The team will now move into a second consecutive series with a divisional rival that is coming to town a game behind them, in the Cincinnati Reds. But before the Cardinal rebound effort comes to the forefront, here’s a look back at three points to take from the series that was:
1. Picking their spot: The Pirates showed a flare for the big moment in pulling out the series win, which a suddenly anemic Cardinal offense (three runs over the last 18 innings) could not match. Of the 14 runs scored to win the series, they hit five home runs (four of which were solo shots on Sunday) including three from Russell Martin. For the series, the Pittsburgh catcher hit .461 and drove in five runs, with four extra base hits.
Overall, they managed to hang around long enough to win, and for the second time in a week’s time, won a crucial series over their prime contention in the Central so far this year. And did so with Andrew McCutchen both slumping and out of the lineup on Sunday, and second baseman Neil Walker out of the series completely with a lacerated hand.
2. Late Inning Woes Continue: While the Cardinal bullpen received some encouraging news regarding the potential improving situation regarding Jason Motte, in the mean time it continued to struggle to find outs without damage weaved in-between. In 7.1 series innings, the pen surrendered 10 earned runs, with Mitchell Boggs on the hook for three and Marc Rzepczynski another three in two appearances totaling 2/3rds of an inning. Joe Kelly was credited with the four decisive runs in Saturday’s loss, but a Trevor Rosenthal bases loaded walk to Andrew McCutchen is what pulled Pitt ahead for good. The ninth inning is currently looking good, and potentially looking better, but there’s no sign of an upturn ahead of it in sight as of yet.

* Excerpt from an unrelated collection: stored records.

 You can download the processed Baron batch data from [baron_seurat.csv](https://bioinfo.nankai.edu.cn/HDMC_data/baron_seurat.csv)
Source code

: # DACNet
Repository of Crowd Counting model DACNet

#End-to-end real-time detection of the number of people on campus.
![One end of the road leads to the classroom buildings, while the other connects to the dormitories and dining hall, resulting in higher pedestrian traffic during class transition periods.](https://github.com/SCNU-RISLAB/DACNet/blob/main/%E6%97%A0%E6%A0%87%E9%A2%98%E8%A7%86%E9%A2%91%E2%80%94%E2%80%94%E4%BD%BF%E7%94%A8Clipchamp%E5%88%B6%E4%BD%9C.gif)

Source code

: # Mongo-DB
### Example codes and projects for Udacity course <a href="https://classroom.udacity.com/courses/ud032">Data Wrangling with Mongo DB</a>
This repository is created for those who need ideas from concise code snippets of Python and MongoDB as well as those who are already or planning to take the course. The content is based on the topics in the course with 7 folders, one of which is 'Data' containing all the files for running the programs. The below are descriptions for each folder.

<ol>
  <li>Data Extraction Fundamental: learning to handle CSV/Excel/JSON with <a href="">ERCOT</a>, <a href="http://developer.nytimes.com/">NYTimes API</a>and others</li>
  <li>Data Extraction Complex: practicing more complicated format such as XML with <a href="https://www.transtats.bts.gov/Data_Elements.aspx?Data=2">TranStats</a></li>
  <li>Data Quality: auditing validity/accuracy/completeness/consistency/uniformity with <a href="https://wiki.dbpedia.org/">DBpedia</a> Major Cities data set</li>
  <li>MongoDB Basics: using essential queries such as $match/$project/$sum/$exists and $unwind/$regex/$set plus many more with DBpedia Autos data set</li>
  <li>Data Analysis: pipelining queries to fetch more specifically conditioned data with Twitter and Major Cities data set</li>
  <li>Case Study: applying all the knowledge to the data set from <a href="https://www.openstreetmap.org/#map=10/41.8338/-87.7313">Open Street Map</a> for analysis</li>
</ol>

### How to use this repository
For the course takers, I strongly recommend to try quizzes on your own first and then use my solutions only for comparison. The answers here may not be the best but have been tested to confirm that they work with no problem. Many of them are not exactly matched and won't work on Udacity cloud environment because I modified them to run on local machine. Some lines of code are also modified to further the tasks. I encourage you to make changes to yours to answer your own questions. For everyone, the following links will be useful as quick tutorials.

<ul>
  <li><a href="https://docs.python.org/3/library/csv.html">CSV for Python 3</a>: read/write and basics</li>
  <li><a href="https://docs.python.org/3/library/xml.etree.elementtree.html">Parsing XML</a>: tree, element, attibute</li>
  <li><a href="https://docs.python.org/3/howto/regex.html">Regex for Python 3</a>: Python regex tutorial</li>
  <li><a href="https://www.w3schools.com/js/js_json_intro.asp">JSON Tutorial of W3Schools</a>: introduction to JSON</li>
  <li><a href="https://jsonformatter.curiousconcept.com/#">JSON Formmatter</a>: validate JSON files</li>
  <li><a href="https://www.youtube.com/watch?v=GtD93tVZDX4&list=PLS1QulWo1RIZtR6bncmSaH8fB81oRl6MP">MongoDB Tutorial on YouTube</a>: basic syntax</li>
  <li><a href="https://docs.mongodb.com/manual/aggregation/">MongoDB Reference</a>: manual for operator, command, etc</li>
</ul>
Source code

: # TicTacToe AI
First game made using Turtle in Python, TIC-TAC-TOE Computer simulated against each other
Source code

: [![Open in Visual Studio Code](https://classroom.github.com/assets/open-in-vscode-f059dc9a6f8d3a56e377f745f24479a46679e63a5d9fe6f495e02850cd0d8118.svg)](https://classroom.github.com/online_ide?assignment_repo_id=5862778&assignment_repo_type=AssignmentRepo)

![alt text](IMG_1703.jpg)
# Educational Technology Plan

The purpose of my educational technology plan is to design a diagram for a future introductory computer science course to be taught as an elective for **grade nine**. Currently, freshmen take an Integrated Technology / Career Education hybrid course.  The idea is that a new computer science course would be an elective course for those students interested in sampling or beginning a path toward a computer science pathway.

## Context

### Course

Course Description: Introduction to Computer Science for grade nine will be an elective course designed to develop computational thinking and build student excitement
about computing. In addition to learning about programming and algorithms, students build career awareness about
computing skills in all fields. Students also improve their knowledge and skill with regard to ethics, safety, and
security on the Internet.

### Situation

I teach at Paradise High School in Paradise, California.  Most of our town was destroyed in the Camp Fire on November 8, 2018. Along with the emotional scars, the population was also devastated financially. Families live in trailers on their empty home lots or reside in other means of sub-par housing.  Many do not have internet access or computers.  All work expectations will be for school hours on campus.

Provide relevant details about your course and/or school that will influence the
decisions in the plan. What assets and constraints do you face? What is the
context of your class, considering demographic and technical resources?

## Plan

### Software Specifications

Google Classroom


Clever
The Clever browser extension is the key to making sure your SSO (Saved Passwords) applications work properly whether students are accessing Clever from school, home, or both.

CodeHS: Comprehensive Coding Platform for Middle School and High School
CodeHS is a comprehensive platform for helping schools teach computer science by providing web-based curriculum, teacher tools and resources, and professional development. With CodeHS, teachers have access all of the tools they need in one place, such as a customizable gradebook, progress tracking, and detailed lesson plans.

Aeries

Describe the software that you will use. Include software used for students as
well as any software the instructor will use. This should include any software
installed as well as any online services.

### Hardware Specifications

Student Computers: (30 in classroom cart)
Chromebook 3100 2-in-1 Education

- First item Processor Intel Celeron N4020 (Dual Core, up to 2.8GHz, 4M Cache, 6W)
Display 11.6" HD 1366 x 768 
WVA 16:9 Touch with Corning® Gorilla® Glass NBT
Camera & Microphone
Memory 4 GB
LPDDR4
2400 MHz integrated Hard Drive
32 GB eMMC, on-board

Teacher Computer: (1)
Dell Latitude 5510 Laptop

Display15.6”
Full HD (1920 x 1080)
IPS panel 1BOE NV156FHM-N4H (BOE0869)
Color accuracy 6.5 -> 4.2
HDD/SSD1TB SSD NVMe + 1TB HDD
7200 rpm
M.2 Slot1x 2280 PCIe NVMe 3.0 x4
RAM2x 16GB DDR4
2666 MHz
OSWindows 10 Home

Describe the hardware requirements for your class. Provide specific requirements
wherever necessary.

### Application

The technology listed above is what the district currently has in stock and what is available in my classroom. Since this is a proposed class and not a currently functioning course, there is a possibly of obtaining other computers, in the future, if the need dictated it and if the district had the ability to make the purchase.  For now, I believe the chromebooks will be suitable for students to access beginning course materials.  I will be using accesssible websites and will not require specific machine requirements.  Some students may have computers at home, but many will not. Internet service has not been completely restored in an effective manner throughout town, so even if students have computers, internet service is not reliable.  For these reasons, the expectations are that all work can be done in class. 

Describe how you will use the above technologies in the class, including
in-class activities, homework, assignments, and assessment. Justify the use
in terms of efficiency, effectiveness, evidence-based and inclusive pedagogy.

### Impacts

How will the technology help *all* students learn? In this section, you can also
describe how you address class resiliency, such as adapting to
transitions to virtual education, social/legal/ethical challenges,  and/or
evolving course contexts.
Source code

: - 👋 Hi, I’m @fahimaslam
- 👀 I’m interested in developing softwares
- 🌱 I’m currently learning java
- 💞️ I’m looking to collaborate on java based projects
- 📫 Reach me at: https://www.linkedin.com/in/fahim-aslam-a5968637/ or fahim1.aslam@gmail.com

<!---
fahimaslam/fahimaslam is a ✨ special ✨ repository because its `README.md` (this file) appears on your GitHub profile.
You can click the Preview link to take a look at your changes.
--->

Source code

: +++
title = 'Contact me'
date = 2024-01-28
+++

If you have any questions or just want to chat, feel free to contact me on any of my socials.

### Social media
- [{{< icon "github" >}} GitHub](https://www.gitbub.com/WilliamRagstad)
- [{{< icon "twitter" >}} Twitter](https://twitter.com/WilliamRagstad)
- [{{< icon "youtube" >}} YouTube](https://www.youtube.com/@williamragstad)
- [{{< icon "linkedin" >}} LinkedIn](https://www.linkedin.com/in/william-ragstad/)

3. Miller’s Maturation: Shelby Miller’s streak of 14 scoreless innings in Busch came to an end on Sunday. He didn’t pitch badly, striking out seven over 5.2 innings and allowing three runs. However, he did give up seven hits, including two home runs. Part of Miller’s success this season has been his ability to work at a quick pace, control the zone, limit walks and win with his fastball with regularity. However, as he sees teams repeatedly, he’ll have to start making the adjustments to overcome them. The Pirates waited him out in many situations to get a fastball they could hit, and they did so with success. These are the scenarios that will call for his off-speed repertoire to develop, so that good fastball hitting teams such as Pittsburgh aren’t able to linger for him pitch to their favor.

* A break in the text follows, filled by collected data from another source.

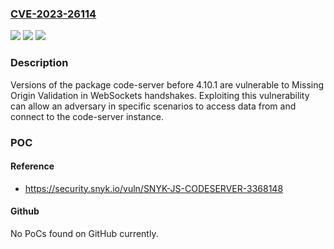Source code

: ### [CVE-2023-26114](https://cve.mitre.org/cgi-bin/cvename.cgi?name=CVE-2023-26114)
![](https://img.shields.io/static/v1?label=Product&message=code-server&color=blue)
![](https://img.shields.io/static/v1?label=Version&message=0%3C%204.10.1%20&color=brighgreen)
![](https://img.shields.io/static/v1?label=Vulnerability&message=Missing%20Origin%20Validation%20in%20WebSockets&color=brighgreen)

### Description

Versions of the package code-server before 4.10.1 are vulnerable to Missing Origin Validation in WebSockets handshakes. Exploiting this vulnerability can allow an adversary in specific scenarios to access data from and connect to the code-server instance.

### POC

#### Reference
- https://security.snyk.io/vuln/SNYK-JS-CODESERVER-3368148

#### Github
No PoCs found on GitHub currently.

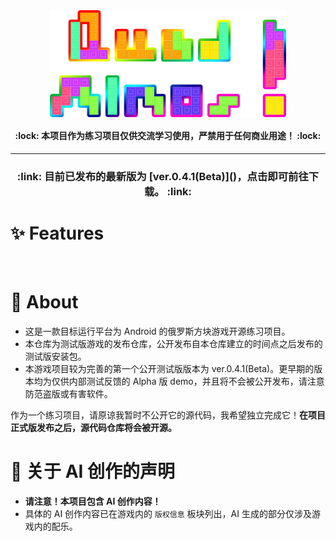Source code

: <img src="/Title.png" style="width: 75%; margin: 0 auto; display: block;"/>

<h4 align="center"> :lock: 本项目作为练习项目仅供交流学习使用，严禁用于任何商业用途！ :lock: </h3>

---

<h3 align="center"> :link: 目前已发布的最新版为 [ver.0.4.1(Beta)]()，点击即可前往下载。 :link: </h3>

# :sparkles: Features

<img/>

<img/>

# :pushpin: About

- 这是一款目标运行平台为 Android 的俄罗斯方块游戏开源练习项目。
- 本仓库为测试版游戏的发布仓库，公开发布自本仓库建立的时间点之后发布的测试版安装包。
- 本游戏项目较为完善的第一个公开测试版版本为 ver.0.4.1(Beta)。更早期的版本均为仅供内部测试反馈的 Alpha 版 demo，并且将不会被公开发布，请注意防范盗版或有害软件。

作为一个练习项目，请原谅我暂时不公开它的源代码，我希望独立完成它！**在项目正式版发布之后，源代码仓库将会被开源。**

# :robot: 关于 AI 创作的声明

-   **请注意！本项目包含 AI 创作内容！**
-   具体的 AI 创作内容已在游戏内的 `版权信息` 板块列出，AI 生成的部分仅涉及游戏内的配乐。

The season high seven hits he allowed, coupled with the three walks he surrendered (which is the sum of his previous three starts combined), put him in his toughest spot of the season, and produced his second shortest start. However, he has also pitched in rough situations in his two starts versus Pittsburgh this season as well; the Cardinals have been shut out in both of his starts, limited to just three hits in both contests.